Element Positioning:
- The length of the Ring Buffer is designed as a power of 2, allowing for quick element positioning using bitwise operations (sequence & (bufferSize - 1)) instead of modulo operations (sequence % bufferSize), which is more efficient.
- The index (sequence) uses a long type, which will take hundreds of thousands of years to overflow even at a processing speed of millions of QPS, eliminating concerns about index overflow.
Lock-free Design:
- Single Producer Scenario: In single-producer mode, the producer can request write space without locks. Since it is the only writer, it knows the next available position without competing with other threads.
- Multi-producer Scenario: In multi-producer scenarios, Disruptor uses CAS to ensure thread-safe requests for write space. Each producer thread attempts to "declare" the range of sequences it will use through CAS operations.
- Consumers: Consumers determine which data is readable by tracking the sequences of producers and other dependent consumers, and this process is also lock-free.
Solving False Sharing Through Sequence: Core states in Disruptor, such as the producer's cursor and the consumers' sequence, are encapsulated in Sequence objects. These objects use cache line padding techniques, filling multiple long type useless variables before and after the core value field, ensuring that each Sequence object occupies one or more cache lines, fundamentally avoiding false sharing issues.
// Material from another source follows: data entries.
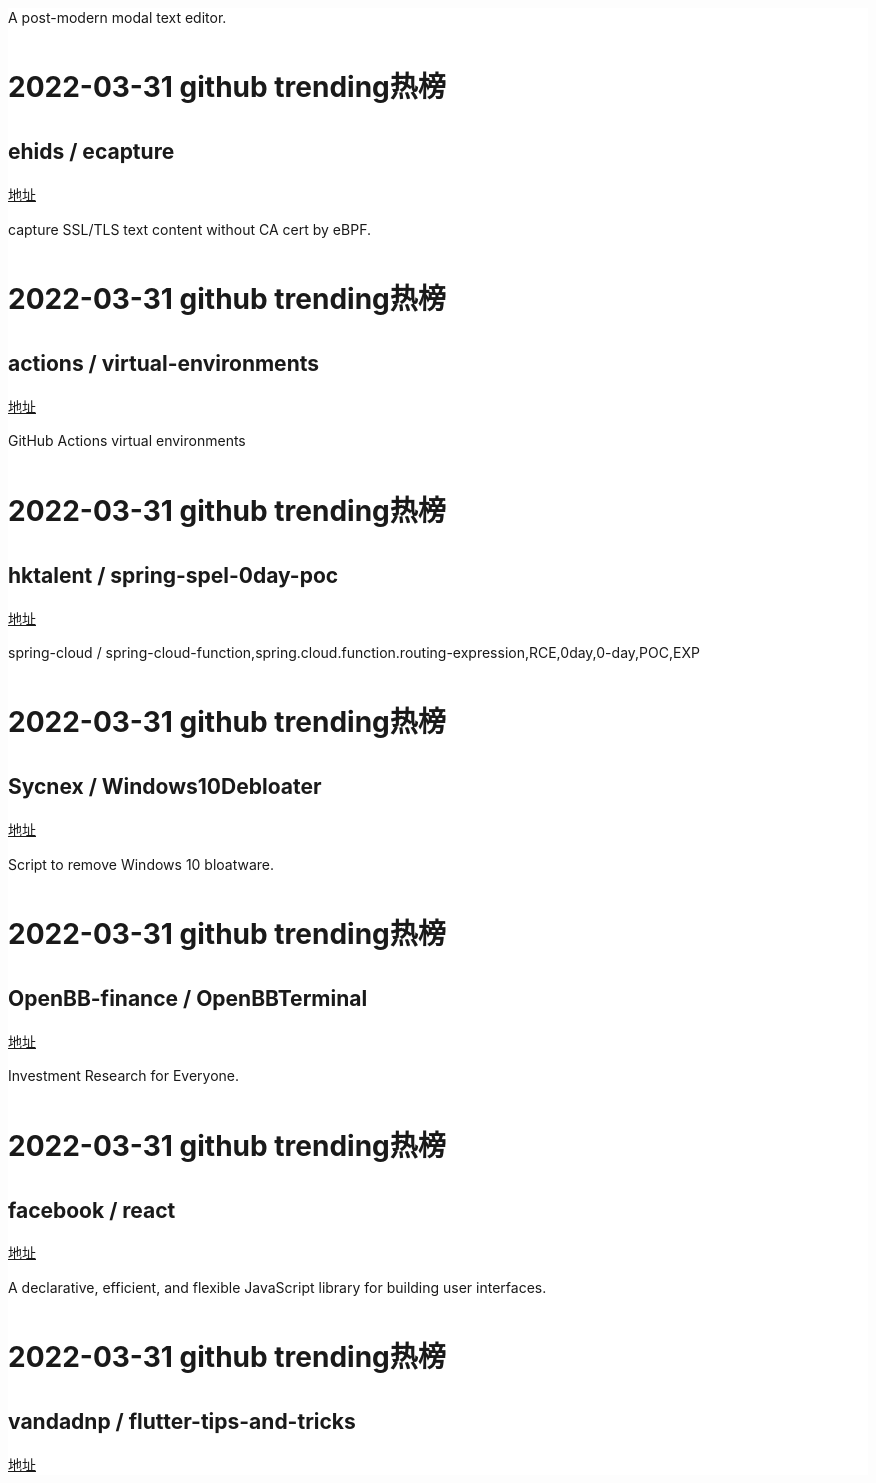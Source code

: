 A post-modern modal text editor.
# 2022-03-31 github trending热榜
## ehids / ecapture
[地址](/ehids/ecapture)

capture SSL/TLS text content without CA cert by eBPF.
# 2022-03-31 github trending热榜
## actions / virtual-environments
[地址](/actions/virtual-environments)

GitHub Actions virtual environments
# 2022-03-31 github trending热榜
## hktalent / spring-spel-0day-poc
[地址](/hktalent/spring-spel-0day-poc)

spring-cloud / spring-cloud-function,spring.cloud.function.routing-expression,RCE,0day,0-day,POC,EXP
# 2022-03-31 github trending热榜
## Sycnex / Windows10Debloater
[地址](/Sycnex/Windows10Debloater)

Script to remove Windows 10 bloatware.
# 2022-03-31 github trending热榜
## OpenBB-finance / OpenBBTerminal
[地址](/OpenBB-finance/OpenBBTerminal)

Investment Research for Everyone.
# 2022-03-31 github trending热榜
## facebook / react
[地址](/facebook/react)

A declarative, efficient, and flexible JavaScript library for building user interfaces.
# 2022-03-31 github trending热榜
## vandadnp / flutter-tips-and-tricks
[地址](/vandadnp/flutter-tips-and-tricks)
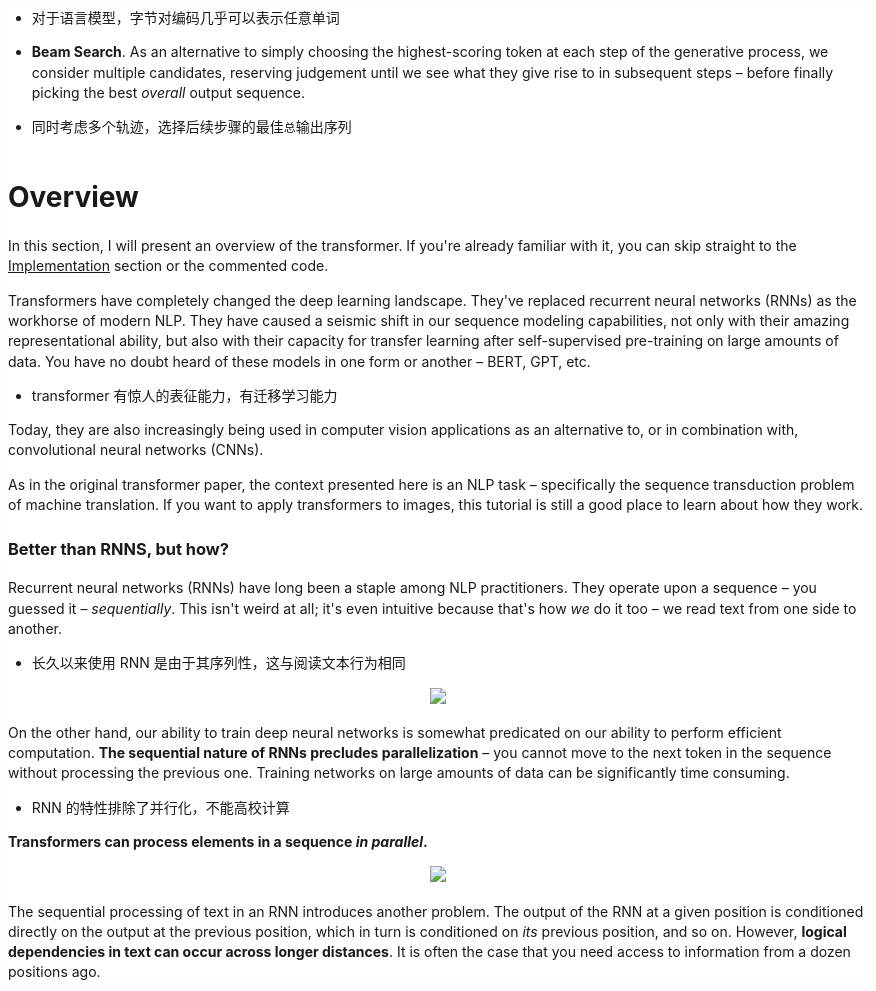 - 对于语言模型，字节对编码几乎可以表示任意单词

* **Beam Search**. As an alternative to simply choosing the highest-scoring token at each step of the generative process, we consider multiple candidates, reserving judgement until we see what they give rise to in subsequent steps – before finally picking the best *overall* output sequence.

- 同时考虑多个轨迹，选择后续步骤的最佳`总`输出序列

# Overview

In this section, I will present an overview of the transformer. If you're already familiar with it, you can skip straight to the [Implementation](https://github.com/sgrvinod/a-PyTorch-Tutorial-to-Transformers#implementation) section or the commented code.

Transformers have completely changed the deep learning landscape. They've replaced recurrent neural networks (RNNs) as the workhorse of modern NLP. They have caused a seismic shift in our sequence modeling capabilities, not only with their amazing representational ability, but also with their capacity for transfer learning after self-supervised pre-training on large amounts of data. You have no doubt heard of these models in one form or another – BERT, GPT, etc. 

- transformer 有惊人的表征能力，有迁移学习能力

Today, they are also increasingly being used in computer vision applications as an alternative to, or in combination with, convolutional neural networks (CNNs).

As in the original transformer paper, the context presented here is an NLP task – specifically the sequence transduction problem of machine translation. If you want to apply transformers to images, this tutorial is still a good place to learn about how they work.

### Better than RNNS, but how?

Recurrent neural networks (RNNs) have long been a staple among NLP practitioners. They operate upon a sequence – you guessed it – *sequentially*. This isn't weird at all; it's even intuitive because that's how *we* do it too – we read text from one side to another. 

- 长久以来使用 RNN 是由于其序列性，这与阅读文本行为相同

<p align="center">
<img src="./img/rnn_sequential.PNG">
</p>

On the other hand, our ability to train deep neural networks is somewhat predicated on our ability to perform efficient computation. **The sequential nature of RNNs precludes parallelization** – you cannot move to the next token in the sequence without processing the previous one. Training networks on large amounts of data can be significantly time consuming.

- RNN 的特性排除了并行化，不能高校计算

**Transformers can process elements in a sequence *in parallel*.**

<p align="center">
<img src="./img/transformer_parallel.PNG">
</p>

The sequential processing of text in an RNN introduces another problem. The output of the RNN at a given position is conditioned directly on the output at the previous position, which in turn is conditioned on *its* previous position, and so on. However, **logical dependencies in text can occur across longer distances**. It is often the case that you need access to information from a dozen positions ago. 
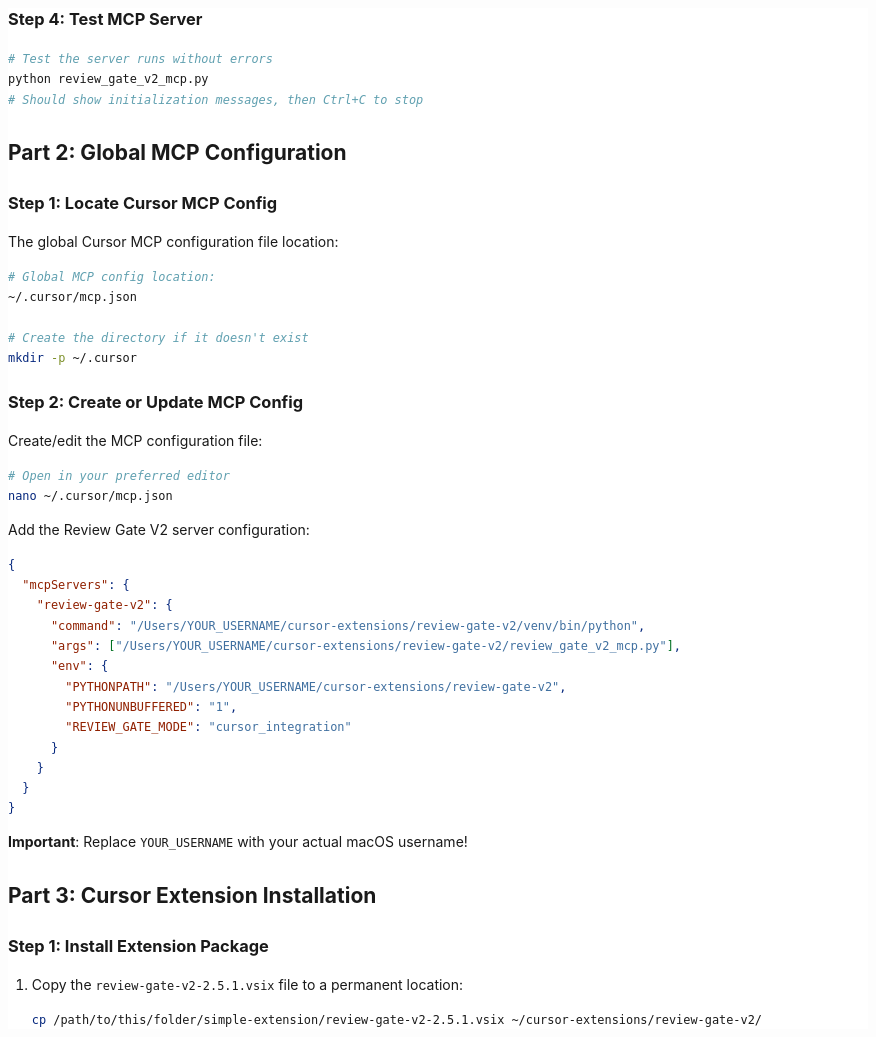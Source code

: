 ### Step 4: Test MCP Server
```bash
# Test the server runs without errors
python review_gate_v2_mcp.py
# Should show initialization messages, then Ctrl+C to stop
```

## Part 2: Global MCP Configuration

### Step 1: Locate Cursor MCP Config
The global Cursor MCP configuration file location:
```bash
# Global MCP config location:
~/.cursor/mcp.json

# Create the directory if it doesn't exist
mkdir -p ~/.cursor
```

### Step 2: Create or Update MCP Config
Create/edit the MCP configuration file:
```bash
# Open in your preferred editor
nano ~/.cursor/mcp.json
```

Add the Review Gate V2 server configuration:
```json
{
  "mcpServers": {
    "review-gate-v2": {
      "command": "/Users/YOUR_USERNAME/cursor-extensions/review-gate-v2/venv/bin/python",
      "args": ["/Users/YOUR_USERNAME/cursor-extensions/review-gate-v2/review_gate_v2_mcp.py"],
      "env": {
        "PYTHONPATH": "/Users/YOUR_USERNAME/cursor-extensions/review-gate-v2",
        "PYTHONUNBUFFERED": "1",
        "REVIEW_GATE_MODE": "cursor_integration"
      }
    }
  }
}
```

**Important**: Replace `YOUR_USERNAME` with your actual macOS username!

## Part 3: Cursor Extension Installation

### Step 1: Install Extension Package
1. Copy the `review-gate-v2-2.5.1.vsix` file to a permanent location:
   ```bash
   cp /path/to/this/folder/simple-extension/review-gate-v2-2.5.1.vsix ~/cursor-extensions/review-gate-v2/
   ```
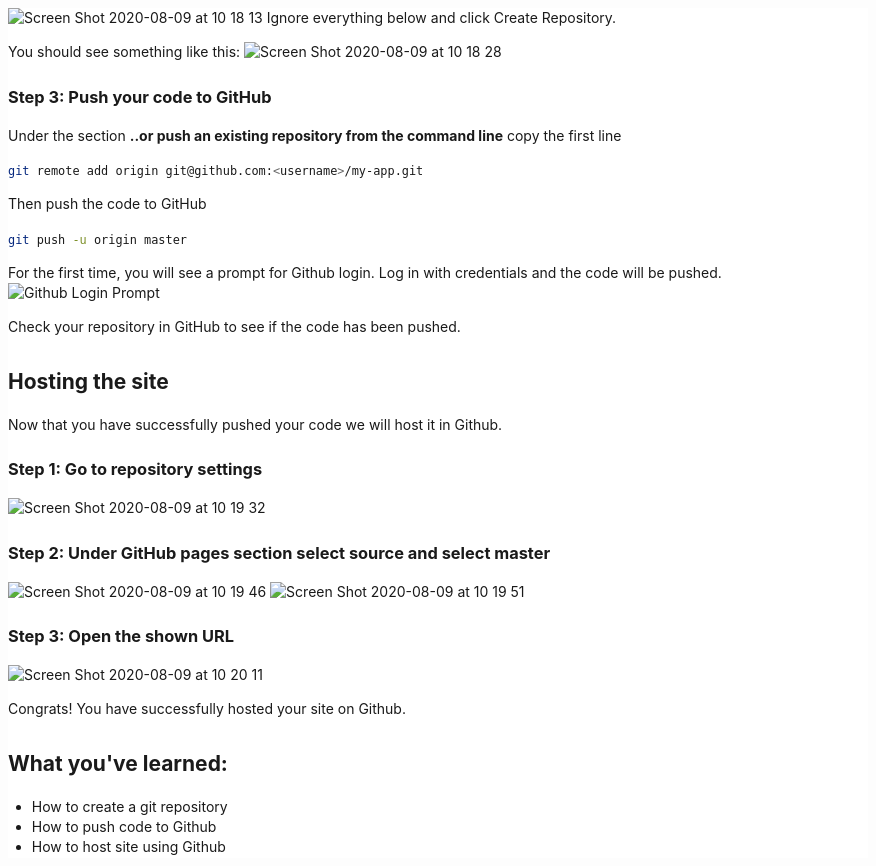 <img width="856" alt="Screen Shot 2020-08-09 at 10 18 13" src="https://user-images.githubusercontent.com/27361350/89726078-290c9100-da36-11ea-8667-632e0ba64564.png">
Ignore everything below and click Create Repository.

You should see something like this:
<img width="1216" alt="Screen Shot 2020-08-09 at 10 18 28" src="https://user-images.githubusercontent.com/27361350/89726096-55c0a880-da36-11ea-8237-43421c45fe48.png">

### Step 3: Push your code to GitHub

Under the section **..or push an existing repository from the command line** copy the first line

```sh
git remote add origin git@github.com:<username>/my-app.git
```

Then push the code to GitHub

```sh
git push -u origin master
```

For the first time, you will see a prompt for Github login. Log in with credentials and the code will be pushed.
![Github Login Prompt](https://user-images.githubusercontent.com/27361350/91052775-ab55a180-e641-11ea-8418-01226a243b81.png)

Check your repository in GitHub to see if the code has been pushed.

## Hosting the site

Now that you have successfully pushed your code we will host it in Github.

### Step 1: Go to repository settings

<img width="1008" alt="Screen Shot 2020-08-09 at 10 19 32" src="https://user-images.githubusercontent.com/27361350/89726141-f2834600-da36-11ea-9dd4-76906f12f9b5.png">

### Step 2: Under GitHub pages section select source and select master

<img width="1031" alt="Screen Shot 2020-08-09 at 10 19 46" src="https://user-images.githubusercontent.com/27361350/89726146-03cc5280-da37-11ea-8f05-742e8aef7cd0.png">
<img width="407" alt="Screen Shot 2020-08-09 at 10 19 51" src="https://user-images.githubusercontent.com/27361350/89726148-08910680-da37-11ea-9cae-fb2883a52704.png">

### Step 3: Open the shown URL

<img width="786" alt="Screen Shot 2020-08-09 at 10 20 11" src="https://user-images.githubusercontent.com/27361350/89726150-0d55ba80-da37-11ea-940c-7934f338c1f5.png">

Congrats! You have successfully hosted your site on Github.

## What you've learned:

- How to create a git repository
- How to push code to Github
- How to host site using Github
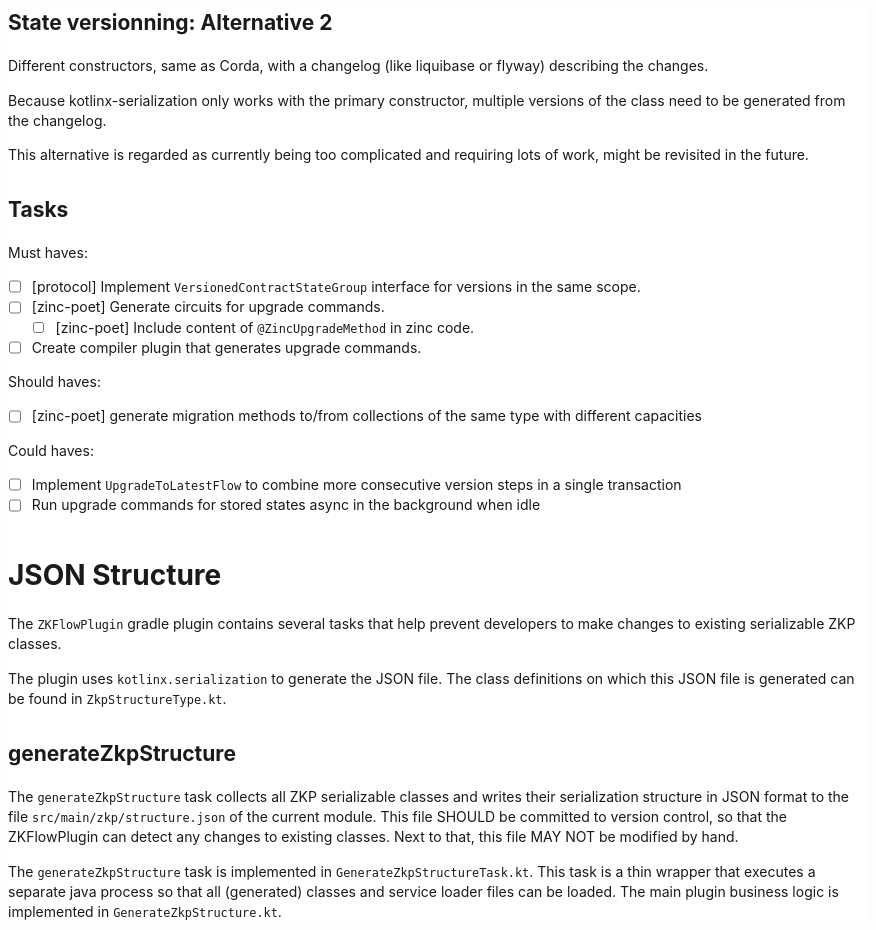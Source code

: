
 ```rust
```

## State versionning: Alternative 2

Different constructors, same as Corda, with a changelog (like liquibase or flyway) describing the changes.

Because kotlinx-serialization only works with the primary constructor, multiple versions of the class need to be
generated from the changelog.

This alternative is regarded as currently being too complicated and requiring lots of work, might be revisited in the
future.

## Tasks

Must haves:

- [ ] [protocol] Implement `VersionedContractStateGroup` interface for versions in the same scope.
- [ ] [zinc-poet] Generate circuits for upgrade commands.
  - [ ] [zinc-poet] Include content of `@ZincUpgradeMethod` in zinc code.
- [ ] Create compiler plugin that generates upgrade commands.

Should haves:

- [ ] [zinc-poet] generate migration methods to/from collections of the same type with different capacities

Could haves:

- [ ] Implement `UpgradeToLatestFlow` to combine more consecutive version steps in a single transaction
- [ ] Run upgrade commands for stored states async in the background when idle

# JSON Structure

The `ZKFlowPlugin` gradle plugin contains several tasks that help prevent developers to make changes to existing
serializable ZKP classes.

The plugin uses `kotlinx.serialization` to generate the JSON file. The class definitions on which this JSON file is
generated can be found in `ZkpStructureType.kt`.

## generateZkpStructure

The `generateZkpStructure` task collects all ZKP serializable classes and writes their serialization structure in JSON
format to the file `src/main/zkp/structure.json` of the current module.
This file SHOULD be committed to version control, so that the ZKFlowPlugin can detect any changes to existing classes.
Next to that, this file MAY NOT be modified by hand.

The `generateZkpStructure` task is implemented in `GenerateZkpStructureTask.kt`. This task is a thin wrapper that
executes a separate java process so that all (generated) classes and service loader files can be loaded. The main plugin
business logic is implemented in `GenerateZkpStructure.kt`.
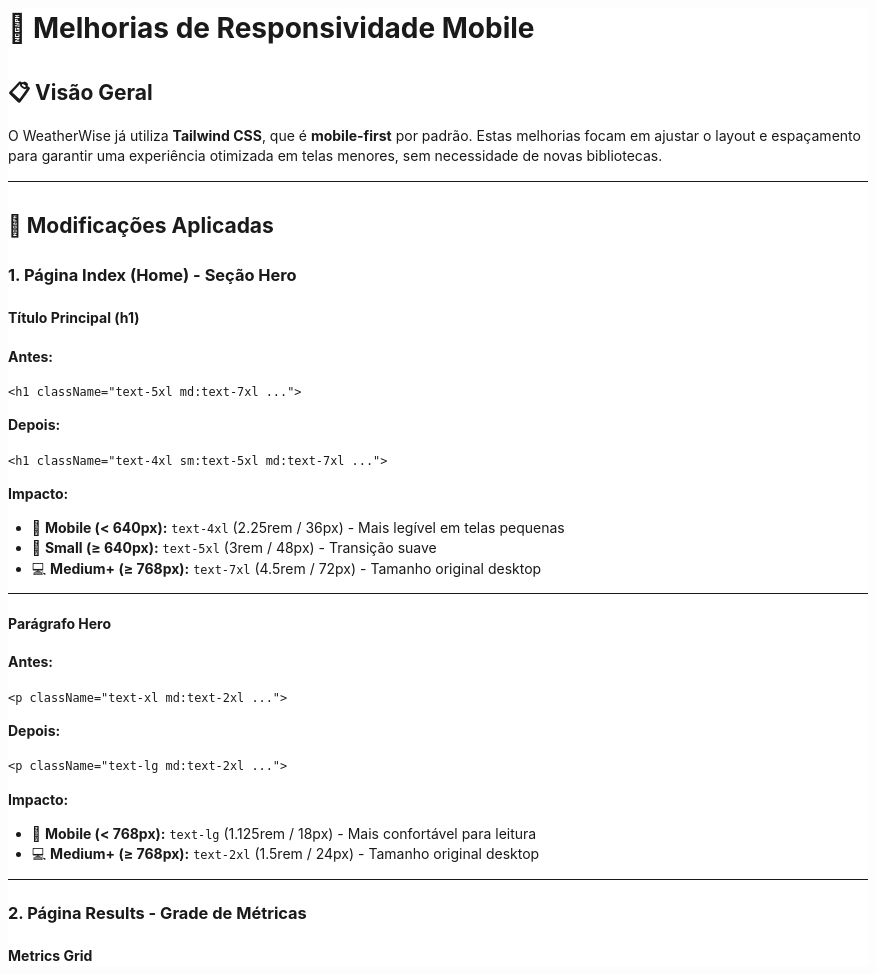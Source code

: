# 📱 Melhorias de Responsividade Mobile

## 📋 Visão Geral

O WeatherWise já utiliza **Tailwind CSS**, que é **mobile-first** por padrão. Estas melhorias focam em ajustar o layout e espaçamento para garantir uma experiência otimizada em telas menores, sem necessidade de novas bibliotecas.

---

## 🎯 Modificações Aplicadas

### **1. Página Index (Home) - Seção Hero**

#### **Título Principal (h1)**

**Antes:**
```tsx
<h1 className="text-5xl md:text-7xl ...">
```

**Depois:**
```tsx
<h1 className="text-4xl sm:text-5xl md:text-7xl ...">
```

**Impacto:**
- 📱 **Mobile (< 640px):** `text-4xl` (2.25rem / 36px) - Mais legível em telas pequenas
- 📱 **Small (≥ 640px):** `text-5xl` (3rem / 48px) - Transição suave
- 💻 **Medium+ (≥ 768px):** `text-7xl` (4.5rem / 72px) - Tamanho original desktop

---

#### **Parágrafo Hero**

**Antes:**
```tsx
<p className="text-xl md:text-2xl ...">
```

**Depois:**
```tsx
<p className="text-lg md:text-2xl ...">
```

**Impacto:**
- 📱 **Mobile (< 768px):** `text-lg` (1.125rem / 18px) - Mais confortável para leitura
- 💻 **Medium+ (≥ 768px):** `text-2xl` (1.5rem / 24px) - Tamanho original desktop

---

### **2. Página Results - Grade de Métricas**

#### **Metrics Grid**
Object Header and Memory Layout: Disruptor's design also fully considers the JVM's object memory layout. A Java object in memory consists of an object header (Header), instance data (Instance Data), and padding (Padding). The object header contains the Mark Word (for storing hash code, GC information, lock information, etc.) and type pointer. Through clever cache line padding, Disruptor ensures that its core Sequence values do not share the same cache line with other potentially modified data when loaded into the CPU cache, ensuring performance.

6. Conclusion

Disruptor achieves a series of extreme performance optimizations through a deep understanding of the underlying hardware principles. It effectively addresses the lock contention and false sharing issues of traditional queues in concurrent scenarios through techniques such as ring arrays, lock-free CAS, and cache line padding, providing extremely high throughput and low latency. Although its usage is somewhat more complex than Java's built-in queues, Disruptor is undoubtedly a powerful tool worth considering in systems with stringent performance requirements.